WHAT YOU WILL DO> The entries below need to be written out exactly, with no pictures included.
=== Begin Enclosure ===
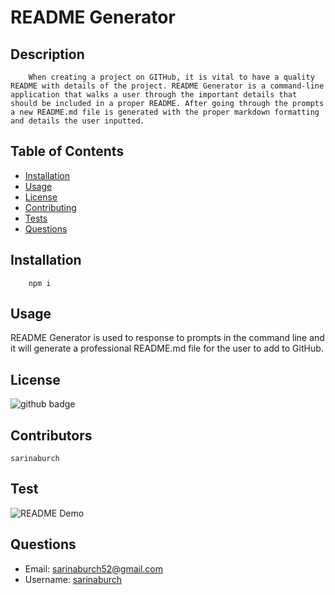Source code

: # README Generator

## Description 
        When creating a project on GITHub, it is vital to have a quality README with details of the project. README Generator is a command-line application that walks a user through the important details that should be included in a proper README. After going through the prompts a new README.md file is generated with the proper markdown formatting and details the user inputted. 

## Table of Contents
* [Installation](answers.installation)
* [Usage](answers.usage)
* [License](answers.license)
* [Contributing](answers.contribution)
* [Tests](answers.test)
* [Questions](answers.questions)

## Installation
        npm i
    
## Usage
README Generator is used to response to prompts in the command line and it will generate a professional README.md file for the user to add to GitHub.

## License
![github badge](https://img.shields.io/badge/None.license-green)
     
## Contributors
    sarinaburch
      
## Test
![README Demo](Assets/Demo.gif)

## Questions
* Email: [sarinaburch52@gmail.com](sarinaburch52@gmail.com)
* Username: [sarinaburch](https://github.com/sarinaburch)
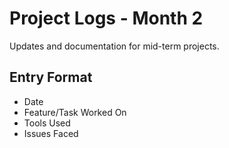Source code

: # Project Logs - Month 2

Updates and documentation for mid-term projects.

## Entry Format
- Date
- Feature/Task Worked On
- Tools Used
- Issues Faced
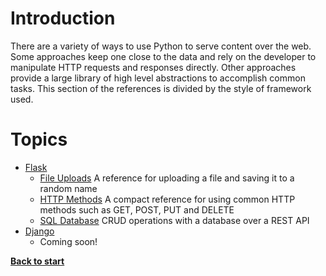 # Introduction

There are a variety of ways to use Python to serve content over the web. Some approaches keep one close to the data and rely on the developer to manipulate HTTP requests and responses directly. Other approaches provide a large library of high level abstractions to accomplish common tasks. This section of the references is divided by the style of framework used.

# Topics

 - [Flask](/web/flask/)
   - [File Uploads](/web/flask/file_uploads/app.py) A reference for uploading a file and saving it to a random name
   - [HTTP Methods](/web/flask/http_methods/app.py) A compact reference for using common HTTP methods such as GET, POST, PUT and DELETE
   - [SQL Database](/web/flask/sql_database/README.md) CRUD operations with a database over a REST API
 - [Django](/web/django/)
   - Coming soon!

**[Back to start](https://github.com/ccozad/python-playground)**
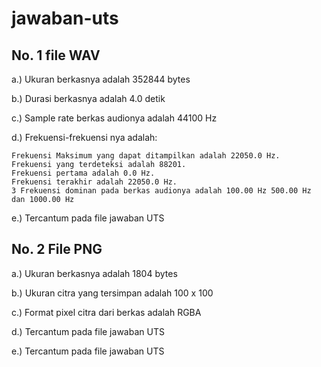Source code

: # jawaban-uts
No. 1 file WAV
--------------
a.) Ukuran berkasnya adalah 352844 bytes

b.) Durasi berkasnya adalah 4.0 detik

c.) Sample rate berkas audionya adalah 44100 Hz

d.) Frekuensi-frekuensi nya adalah:

    Frekuensi Maksimum yang dapat ditampilkan adalah 22050.0 Hz.
    Frekuensi yang terdeteksi adalah 88201.
    Frekuensi pertama adalah 0.0 Hz.
    Frekuensi terakhir adalah 22050.0 Hz.
    3 Frekuensi dominan pada berkas audionya adalah 100.00 Hz 500.00 Hz dan 1000.00 Hz
    
e.) Tercantum pada file jawaban UTS

No. 2 File PNG
--------------
a.) Ukuran berkasnya adalah 1804 bytes

b.) Ukuran citra yang tersimpan adalah 100 x 100

c.) Format pixel citra dari berkas adalah RGBA

d.) Tercantum pada file jawaban UTS

e.) Tercantum pada file jawaban UTS
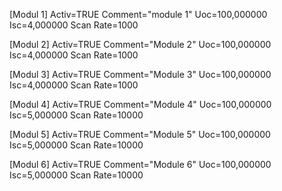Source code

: [Modul 1]
Activ=TRUE
Comment="module 1"
Uoc=100,000000
Isc=4,000000
Scan Rate=1000

[Modul 2]
Activ=TRUE
Comment="Module 2"
Uoc=100,000000
Isc=4,000000
Scan Rate=1000

[Modul 3]
Activ=TRUE
Comment="Module 3"
Uoc=100,000000
Isc=4,000000
Scan Rate=1000

[Modul 4]
Activ=TRUE
Comment="Module 4"
Uoc=100,000000
Isc=5,000000
Scan Rate=10000

[Modul 5]
Activ=TRUE
Comment="Module 5"
Uoc=100,000000
Isc=5,000000
Scan Rate=10000

[Modul 6]
Activ=TRUE
Comment="Module 6"
Uoc=100,000000
Isc=5,000000
Scan Rate=10000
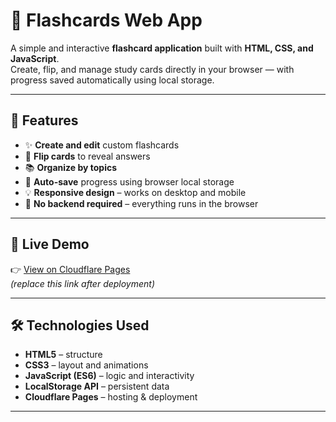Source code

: # 🧠 Flashcards Web App

A simple and interactive **flashcard application** built with **HTML, CSS, and JavaScript**.  
Create, flip, and manage study cards directly in your browser — with progress saved automatically using local storage.

---

## 🌟 Features

- ✨ **Create and edit** custom flashcards
- 🔄 **Flip cards** to reveal answers
- 📚 **Organize by topics**
- 💾 **Auto-save** progress using browser local storage
- 💡 **Responsive design** – works on desktop and mobile
- 🧩 **No backend required** – everything runs in the browser

---

## 🚀 Live Demo

👉 [View on Cloudflare Pages](https://your-site-name.pages.dev)  
_(replace this link after deployment)_

---

## 🛠️ Technologies Used

- **HTML5** – structure
- **CSS3** – layout and animations
- **JavaScript (ES6)** – logic and interactivity
- **LocalStorage API** – persistent data
- **Cloudflare Pages** – hosting & deployment

---
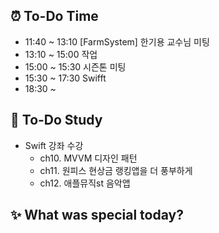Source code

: ## ⏰  To-Do Time
- 11:40 ~ 13:10 [FarmSystem] 한기용 교수님 미팅 
- 13:10 ~ 15:00 작업
- 15:00 ~ 15:30 시즌톤 미팅
- 15:30 ~ 17:30 Swifft
- 18:30 ~ 

## 📖 To-Do Study
- Swift 강좌 수강
    - ch10. MVVM 디자인 패턴
    - ch11. 원피스 현상금 랭킹앱을 더 풍부하게
    - ch12. 애플뮤직st 음악앱
    

## ✨ What was special today?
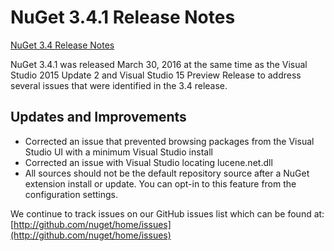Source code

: 
# NuGet 3.4.1 Release Notes

[NuGet 3.4 Release Notes](/release-notes/nuget-3.4) 

NuGet 3.4.1 was released March 30, 2016 at the same time as the Visual Studio 2015 Update 2 and Visual Studio 15 Preview Release to address several issues that were identified in the 3.4 release.

## Updates and Improvements

* Corrected an issue that prevented browsing packages from the Visual Studio UI with a minimum Visual Studio install
* Corrected an issue with Visual Studio locating lucene.net.dll
* All sources should not be the default repository source after a NuGet extension install or update.  You can opt-in to this feature from the configuration settings.


We continue to track issues on our GitHub issues list which can be found at: [http://github.com/nuget/home/issues](http://github.com/nuget/home/issues)
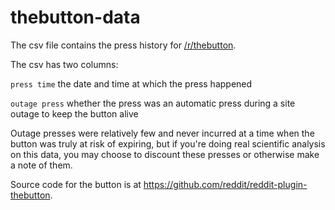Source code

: # thebutton-data
The csv file contains the press history for [/r/thebutton](https://www.reddit.com/r/thebutton).

The csv has two columns:

`press time` the date and time at which the press happened

`outage press` whether the press was an automatic press during a site outage to keep the button alive

Outage presses were relatively few and never incurred at a time when the button was truly at risk of expiring, but if you're doing real scientific analysis on this data, you may choose to discount these presses or otherwise make a note of them.

Source code for the button is at https://github.com/reddit/reddit-plugin-thebutton.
=== End Enclosure ===
OUTPUT FOR THIS EXERCISE>
Source code

: # README Generator

## Description 
        When creating a project on GITHub, it is vital to have a quality README with details of the project. README Generator is a command-line application that walks a user through the important details that should be included in a proper README. After going through the prompts a new README.md file is generated with the proper markdown formatting and details the user inputted. 

## Table of Contents
* [Installation](answers.installation)
* [Usage](answers.usage)
* [License](answers.license)
* [Contributing](answers.contribution)
* [Tests](answers.test)
* [Questions](answers.questions)

## Installation
        npm i
    
## Usage
README Generator is used to response to prompts in the command line and it will generate a professional README.md file for the user to add to GitHub.

## License
![github badge](https://img.shields.io/badge/None.license-green)
     
## Contributors
    sarinaburch
      
## Test
![README Demo](Assets/Demo.gif)

## Questions
* Email: [sarinaburch52@gmail.com](sarinaburch52@gmail.com)
* Username: [sarinaburch](https://github.com/sarinaburch)
Source code

: # Project Logs - Month 2

Updates and documentation for mid-term projects.

## Entry Format
- Date
- Feature/Task Worked On
- Tools Used
- Issues Faced
 # Introduction

There are a variety of ways to use Python to serve content over the web. Some approaches keep one close to the data and rely on the developer to manipulate HTTP requests and responses directly. Other approaches provide a large library of high level abstractions to accomplish common tasks. This section of the references is divided by the style of framework used.

# Topics

 - [Flask](/web/flask/)
   - [File Uploads](/web/flask/file_uploads/app.py) A reference for uploading a file and saving it to a random name
   - [HTTP Methods](/web/flask/http_methods/app.py) A compact reference for using common HTTP methods such as GET, POST, PUT and DELETE
   - [SQL Database](/web/flask/sql_database/README.md) CRUD operations with a database over a REST API
 - [Django](/web/django/)
   - Coming soon!

**[Back to start](https://github.com/ccozad/python-playground)**
Source code

: # jawaban-uts
No. 1 file WAV
--------------
a.) Ukuran berkasnya adalah 352844 bytes

b.) Durasi berkasnya adalah 4.0 detik

c.) Sample rate berkas audionya adalah 44100 Hz

d.) Frekuensi-frekuensi nya adalah:

    Frekuensi Maksimum yang dapat ditampilkan adalah 22050.0 Hz.
    Frekuensi yang terdeteksi adalah 88201.
    Frekuensi pertama adalah 0.0 Hz.
    Frekuensi terakhir adalah 22050.0 Hz.
    3 Frekuensi dominan pada berkas audionya adalah 100.00 Hz 500.00 Hz dan 1000.00 Hz
    
e.) Tercantum pada file jawaban UTS

No. 2 File PNG
--------------
a.) Ukuran berkasnya adalah 1804 bytes

b.) Ukuran citra yang tersimpan adalah 100 x 100

c.) Format pixel citra dari berkas adalah RGBA

d.) Tercantum pada file jawaban UTS

e.) Tercantum pada file jawaban UTS
Source code

: [Modul 1]
Activ=TRUE
Comment="module 1"
Uoc=100,000000
Isc=4,000000
Scan Rate=1000

[Modul 2]
Activ=TRUE
Comment="Module 2"
Uoc=100,000000
Isc=4,000000
Scan Rate=1000

[Modul 3]
Activ=TRUE
Comment="Module 3"
Uoc=100,000000
Isc=4,000000
Scan Rate=1000

[Modul 4]
Activ=TRUE
Comment="Module 4"
Uoc=100,000000
Isc=5,000000
Scan Rate=10000

[Modul 5]
Activ=TRUE
Comment="Module 5"
Uoc=100,000000
Isc=5,000000
Scan Rate=10000

[Modul 6]
Activ=TRUE
Comment="Module 6"
Uoc=100,000000
Isc=5,000000
Scan Rate=10000
Source code

: # 🧠 Flashcards Web App

A simple and interactive **flashcard application** built with **HTML, CSS, and JavaScript**.  
Create, flip, and manage study cards directly in your browser — with progress saved automatically using local storage.

---

## 🌟 Features

- ✨ **Create and edit** custom flashcards
- 🔄 **Flip cards** to reveal answers
- 📚 **Organize by topics**
- 💾 **Auto-save** progress using browser local storage
- 💡 **Responsive design** – works on desktop and mobile
- 🧩 **No backend required** – everything runs in the browser

---

## 🚀 Live Demo

👉 [View on Cloudflare Pages](https://your-site-name.pages.dev)  
_(replace this link after deployment)_

---

## 🛠️ Technologies Used

- **HTML5** – structure
- **CSS3** – layout and animations
- **JavaScript (ES6)** – logic and interactivity
- **LocalStorage API** – persistent data
- **Cloudflare Pages** – hosting & deployment

---
Source code

: ## ⏰  To-Do Time
- 11:40 ~ 13:10 [FarmSystem] 한기용 교수님 미팅 
- 13:10 ~ 15:00 작업
- 15:00 ~ 15:30 시즌톤 미팅
- 15:30 ~ 17:30 Swifft
- 18:30 ~ 

## 📖 To-Do Study
- Swift 강좌 수강
    - ch10. MVVM 디자인 패턴
    - ch11. 원피스 현상금 랭킹앱을 더 풍부하게
    - ch12. 애플뮤직st 음악앱
    

## ✨ What was special today?
Source code

: 
# NuGet 3.4.1 Release Notes

[NuGet 3.4 Release Notes](/release-notes/nuget-3.4) 

NuGet 3.4.1 was released March 30, 2016 at the same time as the Visual Studio 2015 Update 2 and Visual Studio 15 Preview Release to address several issues that were identified in the 3.4 release.

## Updates and Improvements

* Corrected an issue that prevented browsing packages from the Visual Studio UI with a minimum Visual Studio install
* Corrected an issue with Visual Studio locating lucene.net.dll
* All sources should not be the default repository source after a NuGet extension install or update.  You can opt-in to this feature from the configuration settings.


We continue to track issues on our GitHub issues list which can be found at: [http://github.com/nuget/home/issues](http://github.com/nuget/home/issues)
Source code

: # thebutton-data
The csv file contains the press history for [/r/thebutton](https://www.reddit.com/r/thebutton).

The csv has two columns:

`press time` the date and time at which the press happened

`outage press` whether the press was an automatic press during a site outage to keep the button alive

Outage presses were relatively few and never incurred at a time when the button was truly at risk of expiring, but if you're doing real scientific analysis on this data, you may choose to discount these presses or otherwise make a note of them.

Source code for the button is at https://github.com/reddit/reddit-plugin-thebutton.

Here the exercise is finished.